The COVIDome Explorer Researcher Portal.

medRxiv 2021 Mar 8. Epub 2021 Mar 8.

Linda Crnic Institute for Down Syndrome, University of Colorado Anschutz Medical Campus, Aurora, CO, USA.

COVID-19 pathology involves dysregulation of diverse molecular, cellular, and physiological processes. In order to expedite integrated and collaborative COVID-19 research, we completed multi-omics analysis of hospitalized COVID-19 patients including matched analysis of the whole blood transcriptome, plasma proteomics with two complementary platforms, cytokine profiling, plasma and red blood cell metabolomics, deep immune cell phenotyping by mass cytometry, and clinical data annotation.
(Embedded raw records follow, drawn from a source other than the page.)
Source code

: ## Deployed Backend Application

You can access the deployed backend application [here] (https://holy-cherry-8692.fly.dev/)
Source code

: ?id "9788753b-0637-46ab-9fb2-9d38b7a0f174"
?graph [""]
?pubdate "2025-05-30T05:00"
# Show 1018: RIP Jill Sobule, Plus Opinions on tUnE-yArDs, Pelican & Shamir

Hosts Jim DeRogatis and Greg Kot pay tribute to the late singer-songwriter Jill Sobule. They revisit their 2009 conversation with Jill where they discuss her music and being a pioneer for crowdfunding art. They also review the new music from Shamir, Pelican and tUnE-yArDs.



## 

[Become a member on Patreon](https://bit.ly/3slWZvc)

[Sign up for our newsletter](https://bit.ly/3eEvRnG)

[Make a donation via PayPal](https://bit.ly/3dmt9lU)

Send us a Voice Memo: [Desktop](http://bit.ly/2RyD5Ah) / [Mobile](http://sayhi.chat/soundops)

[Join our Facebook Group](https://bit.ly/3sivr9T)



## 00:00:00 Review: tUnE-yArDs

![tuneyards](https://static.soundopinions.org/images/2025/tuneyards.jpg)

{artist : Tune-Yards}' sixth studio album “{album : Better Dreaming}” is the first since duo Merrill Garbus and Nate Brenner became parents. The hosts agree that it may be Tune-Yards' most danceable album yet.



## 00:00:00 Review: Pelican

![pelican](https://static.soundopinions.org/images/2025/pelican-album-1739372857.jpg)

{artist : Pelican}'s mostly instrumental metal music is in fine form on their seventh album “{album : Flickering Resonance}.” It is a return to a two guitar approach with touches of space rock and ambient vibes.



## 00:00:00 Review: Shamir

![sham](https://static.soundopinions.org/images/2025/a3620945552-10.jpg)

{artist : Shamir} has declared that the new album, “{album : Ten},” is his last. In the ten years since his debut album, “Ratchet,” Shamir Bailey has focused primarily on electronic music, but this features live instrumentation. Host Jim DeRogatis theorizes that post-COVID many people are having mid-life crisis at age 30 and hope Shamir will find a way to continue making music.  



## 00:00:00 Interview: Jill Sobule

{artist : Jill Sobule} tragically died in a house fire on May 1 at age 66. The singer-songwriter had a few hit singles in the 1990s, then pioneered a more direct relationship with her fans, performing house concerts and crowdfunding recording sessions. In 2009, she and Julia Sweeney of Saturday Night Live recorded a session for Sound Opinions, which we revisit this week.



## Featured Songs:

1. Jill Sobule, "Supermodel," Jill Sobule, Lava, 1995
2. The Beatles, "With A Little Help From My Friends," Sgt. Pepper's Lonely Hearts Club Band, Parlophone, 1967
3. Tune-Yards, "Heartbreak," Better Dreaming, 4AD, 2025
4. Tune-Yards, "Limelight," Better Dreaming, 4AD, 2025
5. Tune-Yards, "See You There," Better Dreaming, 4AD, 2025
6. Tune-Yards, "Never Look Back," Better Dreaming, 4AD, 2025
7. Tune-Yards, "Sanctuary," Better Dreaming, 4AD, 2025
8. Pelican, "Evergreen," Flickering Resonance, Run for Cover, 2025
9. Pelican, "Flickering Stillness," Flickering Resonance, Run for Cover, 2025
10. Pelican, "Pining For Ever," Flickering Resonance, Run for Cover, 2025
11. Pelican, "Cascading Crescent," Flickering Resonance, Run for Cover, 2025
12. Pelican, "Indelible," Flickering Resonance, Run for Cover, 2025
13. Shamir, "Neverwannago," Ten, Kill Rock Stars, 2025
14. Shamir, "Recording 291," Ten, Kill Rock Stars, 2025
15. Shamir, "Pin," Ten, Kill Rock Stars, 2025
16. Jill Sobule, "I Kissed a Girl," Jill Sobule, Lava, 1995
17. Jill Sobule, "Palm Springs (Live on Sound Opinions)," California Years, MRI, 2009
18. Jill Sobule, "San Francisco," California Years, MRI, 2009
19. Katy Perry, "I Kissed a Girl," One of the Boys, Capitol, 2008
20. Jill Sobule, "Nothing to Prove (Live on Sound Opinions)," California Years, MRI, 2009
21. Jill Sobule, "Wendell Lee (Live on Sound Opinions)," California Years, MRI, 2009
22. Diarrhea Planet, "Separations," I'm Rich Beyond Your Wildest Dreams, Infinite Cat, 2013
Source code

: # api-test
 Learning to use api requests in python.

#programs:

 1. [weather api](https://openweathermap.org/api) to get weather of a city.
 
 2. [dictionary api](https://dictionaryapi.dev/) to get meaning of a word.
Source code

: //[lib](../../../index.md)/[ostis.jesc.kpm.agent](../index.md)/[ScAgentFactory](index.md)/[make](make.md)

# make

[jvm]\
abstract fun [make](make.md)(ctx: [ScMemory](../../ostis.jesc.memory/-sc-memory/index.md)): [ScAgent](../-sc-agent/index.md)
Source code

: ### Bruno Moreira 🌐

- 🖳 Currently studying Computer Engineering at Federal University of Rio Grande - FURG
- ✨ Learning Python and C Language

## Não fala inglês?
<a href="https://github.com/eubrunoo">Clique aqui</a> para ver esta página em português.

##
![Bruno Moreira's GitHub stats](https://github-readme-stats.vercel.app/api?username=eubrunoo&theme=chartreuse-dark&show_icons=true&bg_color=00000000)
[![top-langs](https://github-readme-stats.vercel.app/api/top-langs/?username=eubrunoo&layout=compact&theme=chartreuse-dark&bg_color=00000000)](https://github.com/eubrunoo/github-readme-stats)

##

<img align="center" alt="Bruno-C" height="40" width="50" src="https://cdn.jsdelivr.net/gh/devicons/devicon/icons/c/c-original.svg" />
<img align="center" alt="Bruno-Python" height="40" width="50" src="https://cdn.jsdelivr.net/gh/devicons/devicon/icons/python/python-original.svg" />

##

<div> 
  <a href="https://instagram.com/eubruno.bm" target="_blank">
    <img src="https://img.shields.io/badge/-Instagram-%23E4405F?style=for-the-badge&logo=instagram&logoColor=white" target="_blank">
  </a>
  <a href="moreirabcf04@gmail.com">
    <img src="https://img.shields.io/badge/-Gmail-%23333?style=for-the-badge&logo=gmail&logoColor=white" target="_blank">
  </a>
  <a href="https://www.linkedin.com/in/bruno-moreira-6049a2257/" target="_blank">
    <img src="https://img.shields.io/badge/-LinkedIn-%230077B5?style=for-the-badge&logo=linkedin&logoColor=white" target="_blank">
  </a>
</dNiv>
We refer to this multidimensional dataset as the COVIDome. We then created the COVIDome Explorer, an online researcher portal where the data can be analyzed and visualized in real time. We illustrate here the use of the COVIDome dataset through a multi-omics analysis of biosignatures associated with C-reactive protein (CRP), an established marker of poor prognosis in COVID-19, revealing associations between CRP levels and damage-associated molecular patterns, depletion of protective serpins, and mitochondrial metabolism dysregulation. We expect that the COVIDome Explorer will rapidly accelerate data sharing, hypothesis testing, and discoveries worldwide.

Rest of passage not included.